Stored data
= Beginning of Section =
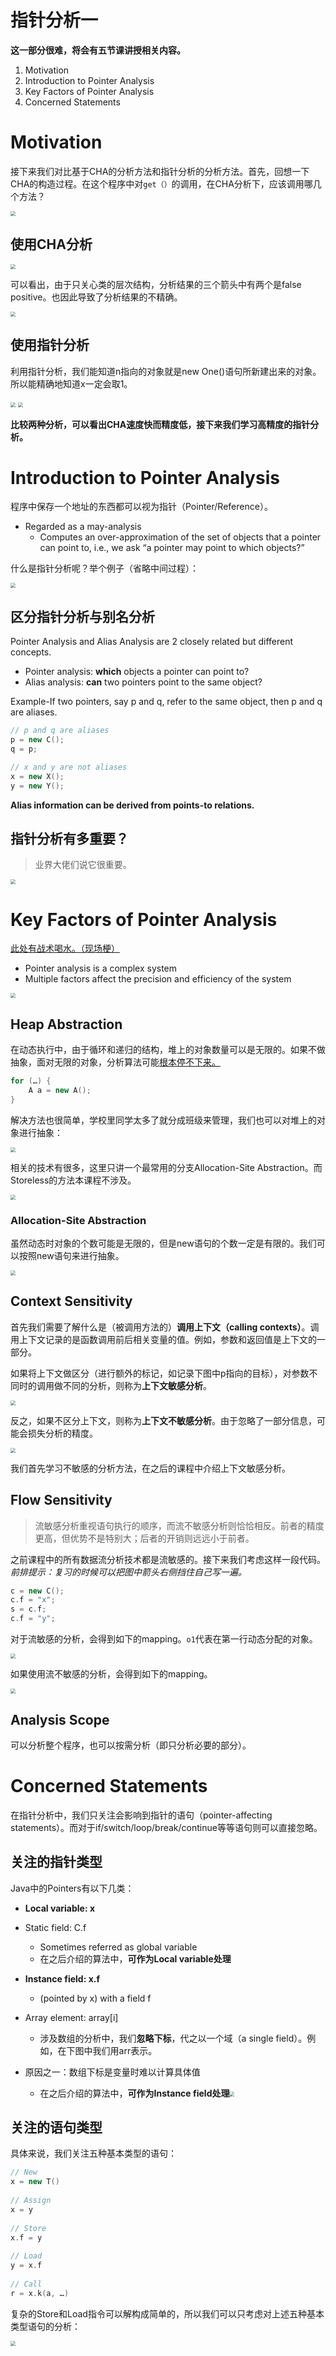 # 指针分析一

**这一部分很难，将会有五节课讲授相关内容。**

1. Motivation
2. Introduction to Pointer Analysis
3. Key Factors of Pointer Analysis
4. Concerned Statements

# Motivation

接下来我们对比基于CHA的分析方法和指针分析的分析方法。首先，回想一下CHA的构造过程。在这个程序中对`get（）`的调用，在CHA分析下，应该调用哪几个方法？

<img src="04-02-pointer-analysis-spa.assets/image-20201105183618529.png" style="zoom:50%;" />

## 使用CHA分析

<img src="04-02-pointer-analysis-spa.assets/image-20201109140057119.png" style="zoom:50%;" />

可以看出，由于只关心类的层次结构，分析结果的三个箭头中有两个是false positive。也因此导致了分析结果的不精确。

<img src="04-02-pointer-analysis-spa.assets/image-20201109140605829.png" style="zoom:50%;" />

## 使用指针分析

利用指针分析，我们能知道n指向的对象就是new One()语句所新建出来的对象。所以能精确地知道x一定会取1。

<img src="04-02-pointer-analysis-spa.assets/image-20201109154728420.png" style="zoom:50%;" />

<img src="04-02-pointer-analysis-spa.assets/image-20201109154844509.png" style="zoom:50%;" />

**比较两种分析，可以看出CHA速度快而精度低，接下来我们学习高精度的指针分析。**

# Introduction to Pointer Analysis

程序中保存一个地址的东西都可以视为指针（Pointer/Reference）。

-   Regarded as a may-analysis
    -   Computes an over-approximation of the set of objects that a pointer can point to, i.e., we ask “a pointer may point to which objects?”

什么是指针分析呢？举个例子（省略中间过程）：

<img src="04-02-pointer-analysis-spa.assets/image-20201105184327763.png" style="zoom:50%;" />

## 区分指针分析与别名分析

Pointer Analysis and Alias Analysis are 2 closely related but different concepts.

-   Pointer analysis: **which** objects a pointer can point to?
-   Alias analysis: **can** two pointers point to the same object?

Example-If two pointers, say p and q, refer to the same object, then p and q are aliases.

```cpp
// p and q are aliases
p = new C();
q = p;

// x and y are not aliases
x = new X();
y = new Y();
```

**Alias information can be derived from points-to relations.** 

## 指针分析有多重要？

>   业界大佬们说它很重要。

<img src="04-02-pointer-analysis-spa.assets/image-20201105184919660.png" style="zoom:50%;" />

# Key Factors of Pointer Analysis

<u>此处有战术喝水。（现场梗）</u>

-   Pointer analysis is a complex system
-   Multiple factors affect the precision and efficiency of the system

<img src="04-02-pointer-analysis-spa.assets/image-20201105185230667.png" style="zoom:50%;" />

## Heap Abstraction

在动态执行中，由于循环和递归的结构，堆上的对象数量可以是无限的。如果不做抽象，面对无限的对象，分析算法可能<u>根本停不下来。</u>

```cpp
for (…) {
	A a = new A();
}
```

解决方法也很简单，学校里同学太多了就分成班级来管理，我们也可以对堆上的对象进行抽象：

<img src="04-02-pointer-analysis-spa.assets/image-20201105185431196.png" style="zoom:50%;" />

相关的技术有很多，这里只讲一个最常用的分支Allocation-Site Abstraction。而Storeless的方法本课程不涉及。

<img src="04-02-pointer-analysis-spa.assets/image-20201105185630758.png" style="zoom:50%;" />

### Allocation-Site Abstraction

虽然动态时对象的个数可能是无限的，但是new语句的个数一定是有限的。我们可以按照new语句来进行抽象。

<img src="04-02-pointer-analysis-spa.assets/image-20201105185806532.png" style="zoom:50%;" />

## Context Sensitivity

首先我们需要了解什么是（被调用方法的）**调用上下文（calling contexts）**。调用上下文记录的是函数调用前后相关变量的值。例如，参数和返回值是上下文的一部分。

如果将上下文做区分（进行额外的标记，如记录下图中p指向的目标），对参数不同时的调用做不同的分析，则称为**上下文敏感分析**。

<img src="04-02-pointer-analysis-spa.assets/image-20201105190333596.png" style="zoom:50%;" />

反之，如果不区分上下文，则称为**上下文不敏感分析**。由于忽略了一部分信息，可能会损失分析的精度。

<img src="04-02-pointer-analysis-spa.assets/image-20201105190439805.png" style="zoom:50%;" />

我们首先学习不敏感的分析方法，在之后的课程中介绍上下文敏感分析。

## Flow Sensitivity

>   ​	流敏感分析重视语句执行的顺序，而流不敏感分析则恰恰相反。前者的精度更高，但优势不是特别大；后者的开销则远远小于前者。

之前课程中的所有数据流分析技术都是流敏感的。接下来我们考虑这样一段代码。*前排提示：复习的时候可以把图中箭头右侧挡住自己写一遍。*

```cpp
c = new C();
c.f = "x";
s = c.f;
c.f = "y";
```

对于流敏感的分析，会得到如下的mapping。`o1`代表在第一行动态分配的对象。

<img src="04-02-pointer-analysis-spa.assets/image-20201105191248594.png" style="zoom:50%;" />

如果使用流不敏感的分析，会得到如下的mapping。

<img src="04-02-pointer-analysis-spa.assets/image-20201105191705757.png" style="zoom:50%;" />

## Analysis Scope

可以分析整个程序，也可以按需分析（即只分析必要的部分）。

# Concerned Statements

在指针分析中，我们只关注会影响到指针的语句（pointer-affecting statements）。而对于if/switch/loop/break/continue等等语句则可以直接忽略。

## 关注的指针类型

Java中的Pointers有以下几类：

-   **Local variable: x**

-   Static field: C.f

    -   Sometimes referred as global variable
    -   在之后介绍的算法中，**可作为Local variable处理**

-   **Instance field: x.f**

    -   (pointed by x) with a field f

-   Array element: array[i]

    -   涉及数组的分析中，我们**忽略下标**，代之以一个域（a single field）。例如，在下图中我们用arr表示。
-   原因之一：数组下标是变量时难以计算具体值
    -   在之后介绍的算法中，**可作为Instance field处理**<img src="04-02-pointer-analysis-spa.assets/image-20201105194030384.png" style="zoom:50%;" />


## 关注的语句类型

具体来说，我们关注五种基本类型的语句：

```cpp
// New
x = new T()
    
// Assign
x = y
    
// Store
x.f = y
    
// Load
y = x.f
    
// Call
r = x.k(a, …)
```

复杂的Store和Load指令可以解构成简单的，所以我们可以只考虑对上述五种基本类型语句的分析：

<img src="04-02-pointer-analysis-spa.assets/image-20201105194707507.png" style="zoom:50%;" />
= End of Section =
From the first line of the entries down to the line with "the same object?", print each line exactly; omit any picture.

## ANSWER TO THIS PROBLEM
 # 指针分析一

**这一部分很难，将会有五节课讲授相关内容。**

1. Motivation
2. Introduction to Pointer Analysis
3. Key Factors of Pointer Analysis
4. Concerned Statements

# Motivation

接下来我们对比基于CHA的分析方法和指针分析的分析方法。首先，回想一下CHA的构造过程。在这个程序中对`get（）`的调用，在CHA分析下，应该调用哪几个方法？

<img src="04-02-pointer-analysis-spa.assets/image-20201105183618529.png" style="zoom:50%;" />

## 使用CHA分析

<img src="04-02-pointer-analysis-spa.assets/image-20201109140057119.png" style="zoom:50%;" />

可以看出，由于只关心类的层次结构，分析结果的三个箭头中有两个是false positive。也因此导致了分析结果的不精确。

<img src="04-02-pointer-analysis-spa.assets/image-20201109140605829.png" style="zoom:50%;" />

## 使用指针分析

利用指针分析，我们能知道n指向的对象就是new One()语句所新建出来的对象。所以能精确地知道x一定会取1。

<img src="04-02-pointer-analysis-spa.assets/image-20201109154728420.png" style="zoom:50%;" />

<img src="04-02-pointer-analysis-spa.assets/image-20201109154844509.png" style="zoom:50%;" />

**比较两种分析，可以看出CHA速度快而精度低，接下来我们学习高精度的指针分析。**

# Introduction to Pointer Analysis

程序中保存一个地址的东西都可以视为指针（Pointer/Reference）。

-   Regarded as a may-analysis
    -   Computes an over-approximation of the set of objects that a pointer can point to, i.e., we ask “a pointer may point to which objects?”

什么是指针分析呢？举个例子（省略中间过程）：

<img src="04-02-pointer-analysis-spa.assets/image-20201105184327763.png" style="zoom:50%;" />

## 区分指针分析与别名分析

Pointer Analysis and Alias Analysis are 2 closely related but different concepts.

-   Pointer analysis: **which** objects a pointer can point to?
-   Alias analysis: **can** two pointers point to the same object?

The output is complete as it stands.